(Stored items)
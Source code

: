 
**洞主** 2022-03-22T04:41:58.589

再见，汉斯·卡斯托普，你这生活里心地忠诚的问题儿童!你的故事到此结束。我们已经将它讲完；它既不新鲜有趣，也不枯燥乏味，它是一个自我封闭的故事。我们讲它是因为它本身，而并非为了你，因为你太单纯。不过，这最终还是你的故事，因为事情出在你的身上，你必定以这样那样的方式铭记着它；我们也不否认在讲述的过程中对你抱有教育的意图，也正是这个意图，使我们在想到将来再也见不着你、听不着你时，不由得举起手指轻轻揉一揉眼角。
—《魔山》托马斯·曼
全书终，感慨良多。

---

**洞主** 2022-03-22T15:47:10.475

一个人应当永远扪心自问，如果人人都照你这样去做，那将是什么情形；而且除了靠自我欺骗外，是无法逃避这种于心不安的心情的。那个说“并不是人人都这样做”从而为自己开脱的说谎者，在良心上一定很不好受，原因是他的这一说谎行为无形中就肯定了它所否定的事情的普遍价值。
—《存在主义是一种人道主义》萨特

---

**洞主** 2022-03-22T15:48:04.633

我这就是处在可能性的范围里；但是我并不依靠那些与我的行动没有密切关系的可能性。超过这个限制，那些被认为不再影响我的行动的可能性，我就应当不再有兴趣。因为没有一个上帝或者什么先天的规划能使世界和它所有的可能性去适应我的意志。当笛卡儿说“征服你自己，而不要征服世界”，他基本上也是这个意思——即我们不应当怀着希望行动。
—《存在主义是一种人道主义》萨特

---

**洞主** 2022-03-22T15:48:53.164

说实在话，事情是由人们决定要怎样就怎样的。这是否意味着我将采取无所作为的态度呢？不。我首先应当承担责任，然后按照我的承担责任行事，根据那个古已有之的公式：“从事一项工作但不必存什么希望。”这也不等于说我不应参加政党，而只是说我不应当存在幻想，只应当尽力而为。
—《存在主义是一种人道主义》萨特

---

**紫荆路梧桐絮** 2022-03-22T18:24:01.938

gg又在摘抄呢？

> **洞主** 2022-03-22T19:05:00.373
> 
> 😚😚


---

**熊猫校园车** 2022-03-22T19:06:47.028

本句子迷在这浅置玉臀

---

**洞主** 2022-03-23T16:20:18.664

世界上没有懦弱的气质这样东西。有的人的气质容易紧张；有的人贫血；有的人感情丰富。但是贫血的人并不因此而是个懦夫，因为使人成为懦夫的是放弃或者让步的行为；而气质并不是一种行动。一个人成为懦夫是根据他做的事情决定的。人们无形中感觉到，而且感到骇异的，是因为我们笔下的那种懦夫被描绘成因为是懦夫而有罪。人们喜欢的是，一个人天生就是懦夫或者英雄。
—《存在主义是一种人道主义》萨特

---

What you will do = Nothing is to be left out; reproduce each record exactly.

Solved problem =
Source code

: 
**洞主** 2022-03-22T04:41:58.589

再见，汉斯·卡斯托普，你这生活里心地忠诚的问题儿童!你的故事到此结束。我们已经将它讲完；它既不新鲜有趣，也不枯燥乏味，它是一个自我封闭的故事。我们讲它是因为它本身，而并非为了你，因为你太单纯。不过，这最终还是你的故事，因为事情出在你的身上，你必定以这样那样的方式铭记着它；我们也不否认在讲述的过程中对你抱有教育的意图，也正是这个意图，使我们在想到将来再也见不着你、听不着你时，不由得举起手指轻轻揉一揉眼角。
—《魔山》托马斯·曼
全书终，感慨良多。

---

**洞主** 2022-03-22T15:47:10.475

一个人应当永远扪心自问，如果人人都照你这样去做，那将是什么情形；而且除了靠自我欺骗外，是无法逃避这种于心不安的心情的。那个说“并不是人人都这样做”从而为自己开脱的说谎者，在良心上一定很不好受，原因是他的这一说谎行为无形中就肯定了它所否定的事情的普遍价值。
—《存在主义是一种人道主义》萨特

---

**洞主** 2022-03-22T15:48:04.633

我这就是处在可能性的范围里；但是我并不依靠那些与我的行动没有密切关系的可能性。超过这个限制，那些被认为不再影响我的行动的可能性，我就应当不再有兴趣。因为没有一个上帝或者什么先天的规划能使世界和它所有的可能性去适应我的意志。当笛卡儿说“征服你自己，而不要征服世界”，他基本上也是这个意思——即我们不应当怀着希望行动。
—《存在主义是一种人道主义》萨特

---

**洞主** 2022-03-22T15:48:53.164

说实在话，事情是由人们决定要怎样就怎样的。这是否意味着我将采取无所作为的态度呢？不。我首先应当承担责任，然后按照我的承担责任行事，根据那个古已有之的公式：“从事一项工作但不必存什么希望。”这也不等于说我不应参加政党，而只是说我不应当存在幻想，只应当尽力而为。
—《存在主义是一种人道主义》萨特

---

**紫荆路梧桐絮** 2022-03-22T18:24:01.938

gg又在摘抄呢？

> **洞主** 2022-03-22T19:05:00.373
> 
> 😚😚


---

**熊猫校园车** 2022-03-22T19:06:47.028

本句子迷在这浅置玉臀

---

**洞主** 2022-03-23T16:20:18.664

世界上没有懦弱的气质这样东西。有的人的气质容易紧张；有的人贫血；有的人感情丰富。但是贫血的人并不因此而是个懦夫，因为使人成为懦夫的是放弃或者让步的行为；而气质并不是一种行动。一个人成为懦夫是根据他做的事情决定的。人们无形中感觉到，而且感到骇异的，是因为我们笔下的那种懦夫被描绘成因为是懦夫而有罪。人们喜欢的是，一个人天生就是懦夫或者英雄。
—《存在主义是一种人道主义》萨特

---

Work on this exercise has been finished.